Yair Daon
Yair Daon

Reputation: 1123

Extend python with C, return numpy array gives garbage

I am wrapping a C file so I can use it in python. The output of the C function is an array of doubles. I want this to be a numpy array in python. I get garbage. Here's an example that generates the error.
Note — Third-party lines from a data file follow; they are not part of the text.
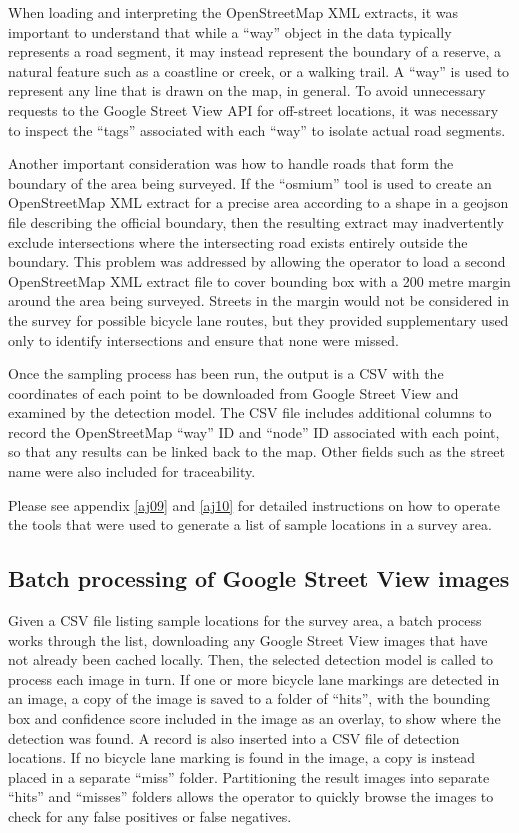 \documentclass[11pt,twoside]{report}
\begin{document}
When loading and interpreting the OpenStreetMap XML extracts, it was important to understand that while a ``way'' object in the data typically represents a road segment, it may instead represent the boundary of a reserve, a natural feature such as a coastline or creek, or a walking trail.  A ``way'' is used to represent any line that is drawn on the map, in general.  To avoid unnecessary requests to the Google Street View API for off-street locations, it was necessary to inspect the ``tags'' associated with each ``way'' to isolate actual road segments.

Another important consideration was how to handle roads that form the boundary of the area being surveyed.  If the ``osmium'' tool is used to create an OpenStreetMap XML extract for a precise area according to a shape in a geojson file describing the official boundary, then the resulting extract may inadvertently exclude intersections where the intersecting road exists entirely outside the boundary.  This problem was addressed by allowing the operator to load a second OpenStreetMap XML extract file to cover bounding box with a 200 metre margin around the area being surveyed.  Streets in the margin would not be considered in the survey for possible bicycle lane routes, but they provided supplementary used only to identify intersections and ensure that none were missed.

Once the sampling process has been run, the output is a CSV with the coordinates of each point to be downloaded from Google Street View and examined by the detection model.  The CSV file includes additional columns to record the OpenStreetMap ``way'' ID and ``node'' ID associated with each point, so that any results can be linked back to the map.  Other fields such as the street name were also included for traceability.

Please see appendix \ref{aj09} and \ref{aj10} for detailed instructions on how to operate the tools that were used to generate a list of sample locations in a survey area.


\subsection{Batch processing of Google Street View images}
\label{s:rq2b}

Given a CSV file listing sample locations for the survey area, a batch process works through the list, downloading any Google Street View images that have not already been cached locally.  Then, the selected detection model is called to process each image in turn.  If one or more bicycle lane markings are detected in an image, a copy of the image is saved to a folder of ``hits'', with the bounding box and confidence score included in the image as an overlay, to show where the detection was found.  A record is also inserted into a CSV file of detection locations.  If no bicycle lane marking is found in the image, a copy is instead placed in a separate ``miss'' folder.  Partitioning the result images into separate  ``hits'' and ``misses'' folders allows the operator to quickly browse the images to check for any false positives or false negatives.
\end{document}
First, the C file (focus on the last function definition, everything else should be OK):

#include <Python.h>
#include <numpy/arrayobject.h>
#include <stdio.h>

static char module_docstring[] =
    "docstring";

static char error_docstring[] =
        "generate the error";

static PyObject *_aux_error(PyObject *self, PyObject *args);

static PyMethodDef module_methods[] = {
        {"error", _aux_error, METH_VARARGS, error_docstring},
        {NULL, NULL, 0, NULL}
};

PyMODINIT_FUNC init_tmp(void) {

    PyObject *m = Py_InitModule3("_tmp", module_methods, module_docstring);
    if (m == NULL)
        return;

    /* Load `numpy` functionality. */
    import_array();
}

static PyObject *_aux_error(PyObject *self ,PyObject *args) {

    double vector[2] = {1.0 , 2.0};

    npy_intp dims[1] = { 2 };

    PyObject *ret  = PyArray_SimpleNewFromData(1, dims, (int)NPY_FLOAT , vector );
    return ret;
}

Compilation goes OK (from what I understand - I used a python script that compiles everything).

In python, I run the following script to test my new module:

try:
    import _tmp
    res = _tmp.error()
    print(res)
except:
    print("fail")

The result I see on the screen is garbage. I tried substituting (int)NPY_FLOAT with (int)NPY_FLOAT32, (int)NPY_FLOAT64, (int)NPY_DOUBLE and I still get garbage. I am using python2.7.

Thanks!!!

EDIT: following the answer below, I changed the last function to:

static PyObject *_aux_error(PyObject *self, PyObject *args) {


    double *vector = calloc(2, sizeof(double));
    vector[0] = 1.0;
    vector[1] = 2.0;


    npy_intp *dims = calloc(1 , sizeof(npy_intp));
    dims[1] = 2;


    PyObject *ret  = PyArray_SimpleNewFromData(1, dims, (int)NPY_FLOAT , &vector );
    return ret;
}

Now python shows an empty array.

Upvotes: 5

Views: 4165

Answers (3)

user4382923
user4382923

Reputation:

Warren's solution seems to be working, although freeing the C array memory block results in a error on compilation for me. I got the memcopy trick to work in the minimalistic function below (copying a 1D C array to numpy via the pointer), which, for simplicity, does not take any arguments, and should give the reader a good idea how to apply this to C arrays instead of vectors:

static PyObject *_cmod_test(PyObject *self, PyObject *args)
    {
    double f[5] = {0,1,2,3,4};
    int d[1] = {5};
    PyObject *c = PyArray_FromDims(1,d,NPY_DOUBLE);
    memcpy(PyArray_DATA(c), f, 5*sizeof(double));
    return c;    
    };

The launch.py script is simple

import _cmod
_cmod.test()

Don't forget to declare the functions

#include <Python.h>
#include <numpy/arrayobject.h>
#define NPY_NO_DEPRECATED_API NPY_1_7_API_VERSION
static PyObject *_cmod_test(PyObject *self, PyObject *args);

Any suggestions for the use with PyArray_SimpleNewFromData (whilst avoiding the memory leak pittfall)? Perhaps something similar to the broken code below.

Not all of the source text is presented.